The curves are interesting and telling! Looking for producing real consumer values is the best way but to become a must have not nice to have, you need to do the homework to find out that the real pains are. He suggests a simple method of how long the potential customer is willing to spend on telling you the problem. That is fine, and the only caveat is to watch for commonality not particular person’s problem. In other words, if you can find several to tell you the same thing then you have a chance. That said, finding the problem may not be the hardest part but offering solutions is.
Those initial loops are unsuccessful attempts to create a product people want to use. The problem is those loops can take months and/or millions of dollars to get through, and many startups never get there. But a startup can get through at least one or two of those loops quickly, in a matter of a few short weeks, by using a new concept called Monetizable Pain.
The loops always start off sounding like a good idea full of possibility. But before long, after development and launch, it becomes apparent that while interesting, the product is somehow not necessary enough, or useful enough, to really build a business around, even if it’s well designed.
The Must Have
The part of the curve on the right, where things are finally looking up, is where a startup has figured out how to offer a must-have. This part arrives when the company gets two things right at the same time:
It is now focused on monetizable pain – a problem that Furr and Ahlstrom refer to as a “shark bite”.
It is offering a solution that provides a direct, meaningful level of relief for that problem. (Without adding too many new hassles in the process.)
Most of the good startup wisdom out there, from Lean Startup, to Customer Development, to Y Combinator, emphasize engaging customers early by building something that offers the product concept or a product feature and then measuring customer/user response.
Offering a minimum viable product is a fantastic way to learn what target customers want. I do it all the time. The only problem is the learnings you get don’t always lead to a breakthrough product focused on monetizable pain. The reason?
Monetizable pain is about the customer’s problem, not the startup’s product.
For that reason, the first step on the road to product/market fit for any startup is to go deep on the customer problem and test for monetizable pain before building anything.
One way to accurately measure a customer problem is to rely on this principle:
The value of a problem directly correlates to the time people will take to tell you about it.
Time and time again we find that if busy people, who fit your target customer profile, are willing to give you valuable time simply to discuss a particular problem, with no clear promise (yet) of a viable solution, then you have an important problem.
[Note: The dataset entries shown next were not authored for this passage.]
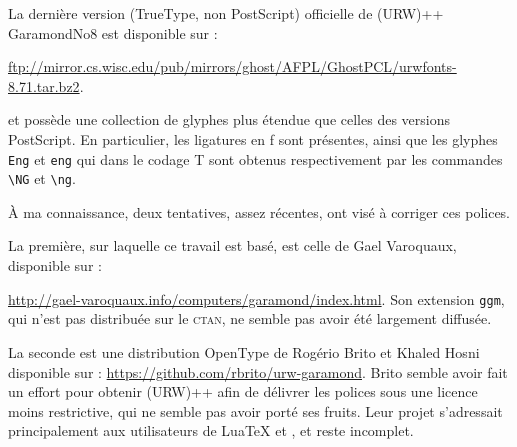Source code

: \documentclass[12pt,english,french]{article}
\begin{document}
%
%

La dernière version (TrueType, non PostScript) officielle de (URW)++ GaramondNo8 est disponible sur :

\noindent\url{ftp://mirror.cs.wisc.edu/pub/mirrors/ghost/AFPL/GhostPCL/urwfonts-8.71.tar.bz2}.

\noindent et possède une collection de glyphes plus étendue que celles des versions PostScript. En particulier, les ligatures en f sont présentes, ainsi que les glyphes \texttt{Eng} et \texttt{eng} qui dans le codage T sont obtenus respectivement par les commandes \verb+\NG+ et \verb+\ng+.

%
%
%
%
%
%

À ma connaissance, deux tentatives, assez récentes, ont visé à corriger ces polices.%

La première, sur laquelle ce travail est basé, est celle de Gael Varoquaux, disponible sur :

\noindent\url{http://gael-varoquaux.info/computers/garamond/index.html}. Son extension \texttt{ggm}, qui n'est pas distribuée sur le \textsc{ctan}, ne semble pas avoir été largement diffusée.

La seconde est une distribution OpenType de Rogério Brito et Khaled Hosni disponible sur : \noindent\noindent\url{https://github.com/rbrito/urw-garamond}. Brito semble avoir fait un effort pour obtenir (URW)++ afin de délivrer les polices sous une licence moins restrictive, qui ne semble pas avoir porté ses fruits. Leur projet s'adressait principalement aux utilisateurs de Lua\TeX{} et \XeLaTeX, et reste incomplet.
\end{document}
The kind of problem a startup, with limited resources, no brand, an incomplete product and a small team can actually sell into.
Place a true cold call to your hypothetical target customer – meaning the actual role/title of the person in the big name brand you would actually like to sell to – and leave a voice message that does little more than ask, “Do you have this problem?”
probably the four most important words after your problem description – “I’m not selling anything.”